5-channel audio mixer uses simple passive resistor network. Capacitor C9 is used for passive, first order low-pass RC filter. Pull-up resistor R14 is used in two-step volume level control circuit. As all outputs are pure binary (on-off), low volume level is managed by software, when the output port pins are held in open-drain state (selectable in ODCA and ODCB registers), as in that case resistors R14-R20 create additional voltage attenuator, for each output individually.
Video processors are not typically embedded in microcontrollers, so using the external video display unit is considered in gaming consoles. As this is the minimalistic project, VGA video signal is generated by software, based on interrupt driven kernel.
The routine which generates VGA signal is the part of T2 (Timer 2 module) interrupt service routine. This routine also services vertical sync pulse, markers for monitor auto adjustment and the bottom line text routine. At this version, no other interrupts are active, but the user can add his own interrupt sources, as long as they have lower priority level.
VGA timings for resolution 800x600 in 56Hz refresh rate are represented on the drawing. Here are detailed timings data:
Pixel clock: 36 MHz (13.89 ns)
Horizontal frequency/period: 35.16 KHz (28.44 us)
Visible area: 800 pixels (22.22 us)
Front porch: 24 pixels (0.67 us)
Sync pulse: 72 pixels (2 us)
Back porch: 128 pixels (3.56 us)
Vertical frequency/period: 56 Hz (17.86 ms)
Visible area: 600 lines (17.067 ms)
Front porch: 1 line (28.44 us)
Sync pulse: 2 lines (56.89 us)
Back porch: 22 lines (625.78 us)
Whole frame: 625 lines (17.78 ms)
Dot clock for 800x600 resolution @ 56 Hz vertical frequency is exactly 36 MHz, and the maximum execution speed for PIC24E family is 70 MIPS. So the MCU has to be slightly overclocked to 72 MHz to get the desired instruction/pixel clock rate. This overclocking is only 2.8%, which is negligible and will not noticeable affect operational safety or thermal dissipation.
As it was noted, each pixel takes the place of 2x2 pixels screen area, so the actual dot clock is not 36 but 18 MHz. That gives enough time to the processor to execute four instructions in one pixel timing.

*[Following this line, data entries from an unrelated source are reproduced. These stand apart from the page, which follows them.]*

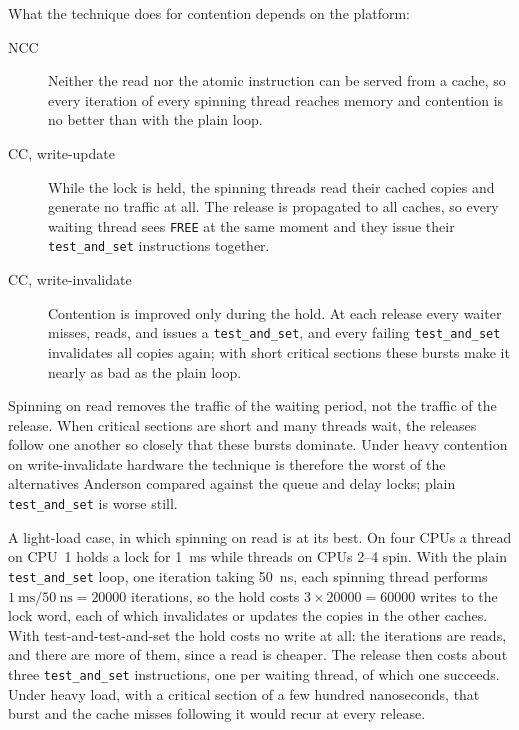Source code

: \documentclass[../main.tex]{subfiles}
\begin{document}
What the technique does for contention depends on the platform:
\begin{description}
  \item[NCC] Neither the read nor the atomic instruction can be served from
    a cache, so every iteration of every spinning thread reaches memory and
    contention is no better than with the plain loop.
  \item[CC, write-update] While the lock is held, the spinning threads read
    their cached copies and generate no traffic at all.  The release is
    propagated to all caches, so every waiting thread sees \texttt{FREE} at
    the same moment and they issue their \texttt{test\_and\_set}
    instructions together.
  \item[CC, write-invalidate] Contention is improved only during the
    hold.  At each release every waiter misses, reads, and issues a
    \texttt{test\_and\_set}, and every failing \texttt{test\_and\_set}
    invalidates all copies again; with short critical sections these
    bursts make it nearly as bad as the plain loop.
\end{description}
Spinning on read removes the traffic of the waiting period, not the traffic
of the release.  When critical sections are short and many threads wait,
the releases follow one another so closely that these bursts dominate.
Under heavy contention on write-invalidate hardware the technique is
therefore the worst of the alternatives Anderson compared against the
queue and delay locks; plain \texttt{test\_and\_set} is worse still.

\begin{example}
  A light-load case, in which spinning on read is at its best.  On four
  CPUs a thread on CPU~1 holds a lock for \SI{1}{\milli\second} while
  threads on CPUs 2--4 spin.  With the plain \texttt{test\_and\_set} loop,
  one iteration taking \SI{50}{\nano\second}, each spinning thread performs
  $\SI{1}{\milli\second}/\SI{50}{\nano\second} = \num{20000}$ iterations,
  so the hold costs $3\times\num{20000} = \num{60000}$ writes to the lock
  word, each of which invalidates or updates the copies in the other
  caches.  With test-and-test-and-set the hold costs no write at all: the
  iterations are reads, and there are more of them, since a read is
  cheaper.  The release then costs about three \texttt{test\_and\_set}
  instructions, one per waiting thread, of which one succeeds.  Under heavy
  load, with a critical section of a few hundred nanoseconds, that burst
  and the cache misses following it would recur at every release.
\end{example}
\end{document}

In addition, every scan line is displayed four twice, so there is even more time for buffer setup during horizontal sync and porches.

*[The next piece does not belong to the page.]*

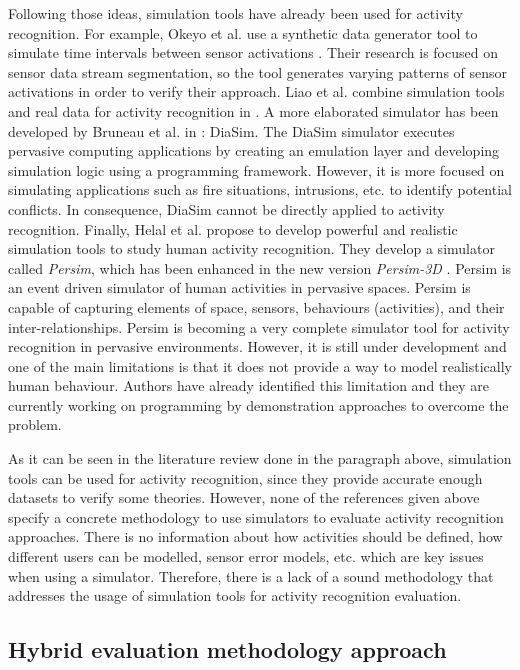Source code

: Following those ideas, simulation tools have already been used for activity recognition. For example,   Okeyo et al. use a synthetic data generator tool to simulate time intervals between sensor activations \cite{Okeyo2012a}. Their research is focused on sensor data stream segmentation, so the tool generates varying patterns of sensor activations in order to verify their approach. Liao et al. combine simulation tools and real data for activity recognition in \cite{Liao2006}. A more elaborated simulator has been developed by Bruneau et al. in \cite{Bruneau2009}: DiaSim. The DiaSim simulator executes pervasive computing applications by creating an emulation layer and developing simulation logic using a programming framework. However, it is more focused on simulating applications such as fire situations, intrusions, etc. to identify potential conflicts. In consequence, DiaSim cannot be directly applied to activity recognition. Finally, Helal et al. propose to develop powerful and realistic simulation tools to study human activity recognition. They develop a simulator called \textit{Persim}, which has been enhanced in the new version \textit{Persim-3D} \cite{Helal2012}. Persim is an event driven simulator of human activities in pervasive spaces. Persim is capable of capturing elements of space, sensors, behaviours (activities), and their inter-relationships. Persim is becoming a very complete simulator tool for activity recognition in pervasive environments. However, it is still under development and one of the main limitations is that it does not provide a way to model realistically human behaviour. Authors have already identified this limitation and they are currently working on programming by demonstration approaches to overcome the problem.

As it can be seen in the literature review done in the paragraph above, simulation tools can be used for activity recognition, since they provide accurate enough datasets to verify some theories. However, none of the references given above specify a concrete methodology to use simulators to evaluate activity recognition approaches. There is no information about how activities should be defined, how different users can be modelled, sensor error models, etc. which are key issues when using a simulator. Therefore, there is a lack of a sound methodology that addresses the usage of simulation tools for activity recognition evaluation. 

\subsection{Hybrid evaluation methodology approach}
\label{subsec:evaluation:hybrid}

Video memory is located in internal 48 KB RAM, where it occupies 45600 bytes. All video signal timings match VGA standard in 800x600 mode, but, due to RAM limitations, the actuual displayed resolution is only 380x240, and it is displayed on 760x480 pixels original screen area.
To use the whole 800x600 display area in 8-bit pixel mode, we need 800x600=480,000 bytes of memory, but in the best case, all that PIC microcontrollers offer at this time is only 48K (49,152 bytes), which is too far from what we need. There are some 16-bit PICs with 96K RAM, but they are too slow for video signal generation, and some 52K PICS, but they are in SMD 64-pin packages with 0.5 mm pitch, which is quite unconvenient for DIY projects. Although it is possible to add external RAM, it is of no practical use, as the access to the external RAM would be too slow for VGA signal generation. So we have to do it with 48K RAM MCUs somehow.

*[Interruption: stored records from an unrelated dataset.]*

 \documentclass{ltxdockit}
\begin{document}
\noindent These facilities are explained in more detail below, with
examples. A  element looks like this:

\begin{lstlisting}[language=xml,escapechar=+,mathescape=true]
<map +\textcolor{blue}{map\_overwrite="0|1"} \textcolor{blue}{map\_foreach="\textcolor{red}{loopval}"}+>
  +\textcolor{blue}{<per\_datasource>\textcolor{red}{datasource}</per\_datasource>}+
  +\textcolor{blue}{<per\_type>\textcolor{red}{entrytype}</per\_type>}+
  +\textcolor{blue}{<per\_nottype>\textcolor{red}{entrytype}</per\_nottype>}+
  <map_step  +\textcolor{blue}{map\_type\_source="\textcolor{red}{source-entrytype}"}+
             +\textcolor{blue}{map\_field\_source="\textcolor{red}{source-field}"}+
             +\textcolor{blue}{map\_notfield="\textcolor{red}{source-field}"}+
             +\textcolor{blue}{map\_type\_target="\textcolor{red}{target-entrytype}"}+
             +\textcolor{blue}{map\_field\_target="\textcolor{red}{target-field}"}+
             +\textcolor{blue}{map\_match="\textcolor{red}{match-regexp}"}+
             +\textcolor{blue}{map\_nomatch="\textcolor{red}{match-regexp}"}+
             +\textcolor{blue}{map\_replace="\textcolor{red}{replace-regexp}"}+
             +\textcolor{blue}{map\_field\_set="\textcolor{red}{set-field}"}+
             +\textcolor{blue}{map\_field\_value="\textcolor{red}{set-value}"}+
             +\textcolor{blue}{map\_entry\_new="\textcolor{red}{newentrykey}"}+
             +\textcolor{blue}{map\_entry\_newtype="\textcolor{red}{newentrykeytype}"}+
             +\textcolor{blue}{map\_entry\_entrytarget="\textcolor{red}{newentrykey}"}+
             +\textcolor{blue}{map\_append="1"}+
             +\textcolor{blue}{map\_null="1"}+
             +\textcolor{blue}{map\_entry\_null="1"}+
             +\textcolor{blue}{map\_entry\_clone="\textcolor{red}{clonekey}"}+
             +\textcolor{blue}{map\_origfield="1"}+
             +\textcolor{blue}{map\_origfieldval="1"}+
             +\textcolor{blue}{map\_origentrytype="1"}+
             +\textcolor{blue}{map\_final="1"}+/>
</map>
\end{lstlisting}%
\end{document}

To do that, we have to make some copromises:
1. The colour of each pixel is defined by four bits only, so it works in 16-colour mode. To make things worse, only 15 colours are used, as one of them (binary represened as 0000) does not mean "black" but "transparent", which shalll be used in sprite handling (black is 1000). More about that later.
2. Each pixel from the video memory is displayed on 4-pixel (2x2) area of the VGA screen.
3. Actual displayed resolution is 380x240, which occupies 760x480 screen pixels. The 20 pixel wide margin on the top, left and right side of the monitor are not used and are left black. At the bottom there is one line (39 characters) of text. It needs no frame buffer, as the routine interprets text directly from the text buffer in RAM.
This organization gives 380x240=91,200 graphical pixels, but as each pixel is covered by 4 bits, the video memory needs only 91,200/2=45,600 bytes of memory. Bottom line text needs no video buffer and it occupies only 78 bytes (39 for text and 39 for colour attributes). So there are 49,152-45,678=3,474 free bytes, which is quite enough for housekeeping (internal buffers and general purpose registers).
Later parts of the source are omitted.